Poussée par le désir de ne pas s’enfermer dans un style en particulier, elle développe des projets parallèles, composant des bandes son pour des compagnies de danse, Jacky Auvray, élaborant la BO pour le film de Murnau, Nosferatu, à la demande de UWE dans le cadre de Electronic Cinéma (Jeff Mills avait réalisé celle du film Metropolis de Fritz Lang), ou développant le projet Silencio de Metem, en collaboration avec la chanteuse Camille ( pas celle de l’album Le Fil ), qui verrait Dead Can Dance et Creatures jouer avec des ordinateurs épris de primitivisme avant gardiste et de tribalité sophistiquée. Pourtant, bien que différentes, on retrouve dans les diverses compositions de Ybrid, des éléments fédérateurs tels que le goût pour les petites voix espiègles, les cordes tendues flirtant parfois avec le classicisme, des pieds aux saturations démoniaques…
Defixio (Hardcore) & Ex Nihilo Nihil (Expérimental) qui devait voir le jour sur Epileptik, sort finalement sur le label Ozore Age, suite à la fermeture du distributeur Tripsichord. Et c’est un sacré challenge par les temps qui courent, que de proposer un double album aux climats et ambiances à priori antinomiques. Mais lorsqu’on jette une oreille attentive au travail de Ybrid, on est comme subjugué, happé, par ces titres aux climats mélancoliques et profondément noirs, sans pour autant donner envie de tuer, comme le lui fit remarquer un spectateur, suite à un de ses sets.
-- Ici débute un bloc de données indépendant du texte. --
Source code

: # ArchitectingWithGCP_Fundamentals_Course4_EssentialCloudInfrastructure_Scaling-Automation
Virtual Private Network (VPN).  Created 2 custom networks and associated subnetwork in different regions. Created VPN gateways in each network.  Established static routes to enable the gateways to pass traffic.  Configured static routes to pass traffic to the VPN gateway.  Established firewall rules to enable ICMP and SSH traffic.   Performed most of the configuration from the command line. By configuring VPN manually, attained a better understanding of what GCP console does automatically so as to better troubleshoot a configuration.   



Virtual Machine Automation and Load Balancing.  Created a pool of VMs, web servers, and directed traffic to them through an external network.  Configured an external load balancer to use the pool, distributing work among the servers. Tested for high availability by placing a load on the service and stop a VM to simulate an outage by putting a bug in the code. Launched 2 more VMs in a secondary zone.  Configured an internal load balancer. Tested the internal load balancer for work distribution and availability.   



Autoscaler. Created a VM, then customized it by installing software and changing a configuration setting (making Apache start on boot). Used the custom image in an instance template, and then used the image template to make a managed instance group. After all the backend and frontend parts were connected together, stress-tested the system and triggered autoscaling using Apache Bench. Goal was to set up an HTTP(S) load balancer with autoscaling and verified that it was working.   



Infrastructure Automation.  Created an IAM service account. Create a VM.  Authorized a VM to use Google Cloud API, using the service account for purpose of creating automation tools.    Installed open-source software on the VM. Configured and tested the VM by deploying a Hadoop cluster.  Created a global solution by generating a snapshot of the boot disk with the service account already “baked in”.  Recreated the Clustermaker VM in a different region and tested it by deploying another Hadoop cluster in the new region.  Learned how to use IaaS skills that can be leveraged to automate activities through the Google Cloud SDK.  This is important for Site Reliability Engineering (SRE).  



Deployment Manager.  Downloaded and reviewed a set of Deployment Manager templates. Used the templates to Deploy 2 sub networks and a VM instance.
Les titres issus d’un idiome parfois inventé ou fortement influencés par les langues antiques, sont le parfait reflet de cette gestation musicale sans age, qui semble raviver un panthéon de dieux paillards et fêtards, obnubilés par le simple désir de se mouvoir en toute libertés sur les eaux mouvantes de la créativité, sans avoir à se fixer de limites ou de barrière. Puissant, indus, rageur, métissé avec l’apport de voix aux confins parfois du liturgique, cordes, cornemuse comme sur le surprenant Loyo – Denning - Dal, le tout animé par un certain goût du risque et de l’expérimentation.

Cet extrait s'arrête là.